Wcześniej kobieta, w oparciu o informacje medialne, zgłosiła się do organów ścigania. Rozpoznała swojego syna po elementach odzieży, zwłaszcza butach. Z jej relacji wynika również, że w przeddzień zabójstwa syn kontaktował się z nią telefonicznie. Od tego czasu kontakty ustały. Możemy ze stuprocentową pewnością potwierdzić tożsamość ofiary tej brutalnej zbrodni – mówi Krzysztof Kopania, rzecznik prasowy Prokuratury Okręgowej w Łodzi.
33-latek, który podpalił mężczyznę, usłyszał zarzuty zabójstwa ze szczególnym okrucieństwem. Obecnie przebywa w areszcie tymczasowym. Grozi mu kara pozbawienia wolności w wymiarze nie krótszym niż 15 lat, z dożywociem włącznie.
Zbrodnia przy ul. Pomorskiej
Do tragicznych wydarzeń doszło w nocy z wtorku na środę (19 na 20 marca) na przystanku autobusowym przy ul. Pomorskiej w Łodzi. Jak informował Krzysztof Kopania, siedzący na ławce mężczyzna najprawdopodobniej został podpalony. Wynikało tak m.in. z zapisów zabezpieczonych monitoringów.

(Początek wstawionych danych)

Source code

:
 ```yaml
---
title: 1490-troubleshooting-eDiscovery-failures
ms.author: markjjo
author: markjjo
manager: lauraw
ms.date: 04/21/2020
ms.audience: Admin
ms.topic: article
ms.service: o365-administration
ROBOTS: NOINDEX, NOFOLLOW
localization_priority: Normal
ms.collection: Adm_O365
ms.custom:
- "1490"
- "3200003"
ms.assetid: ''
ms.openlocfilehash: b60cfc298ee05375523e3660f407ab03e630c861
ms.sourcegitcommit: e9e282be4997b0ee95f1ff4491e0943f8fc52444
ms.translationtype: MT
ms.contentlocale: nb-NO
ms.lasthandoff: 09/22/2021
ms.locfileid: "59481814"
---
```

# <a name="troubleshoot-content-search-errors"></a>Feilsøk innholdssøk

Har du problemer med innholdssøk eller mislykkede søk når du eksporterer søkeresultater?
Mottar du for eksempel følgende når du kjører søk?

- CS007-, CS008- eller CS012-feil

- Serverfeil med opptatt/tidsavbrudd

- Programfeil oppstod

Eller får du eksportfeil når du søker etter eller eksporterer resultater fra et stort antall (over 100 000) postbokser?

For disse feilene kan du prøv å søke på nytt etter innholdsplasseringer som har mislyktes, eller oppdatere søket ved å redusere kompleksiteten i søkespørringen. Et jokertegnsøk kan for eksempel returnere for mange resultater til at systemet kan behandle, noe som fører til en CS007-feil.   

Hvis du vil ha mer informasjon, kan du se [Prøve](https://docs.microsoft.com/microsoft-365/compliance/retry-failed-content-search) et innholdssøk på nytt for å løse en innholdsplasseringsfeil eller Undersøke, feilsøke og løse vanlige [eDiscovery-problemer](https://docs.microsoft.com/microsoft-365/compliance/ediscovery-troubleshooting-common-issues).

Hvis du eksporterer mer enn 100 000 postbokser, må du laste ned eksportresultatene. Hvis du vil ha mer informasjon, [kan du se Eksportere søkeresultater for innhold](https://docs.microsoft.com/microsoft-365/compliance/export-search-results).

Prawdopodobnym sprawcą podpalenia jest zatrzymany 33-latek. Jak się okazało sprawca obserwował z bliska całą akcję gaśniczą, po czym spokojnie odjechał komunikacją miejską. Jeszcze tego samego dnia 33-letni mieszkaniec Łodzi został zatrzymany. – Miał 1,7 promila alkoholu w organizmie. Zachowywał się agresywnie, został jednak szybko obezwładniony przez policjantów – przekazała kom. Aneta Sobieraj, rzecznik prasowy KWP w Łodzi.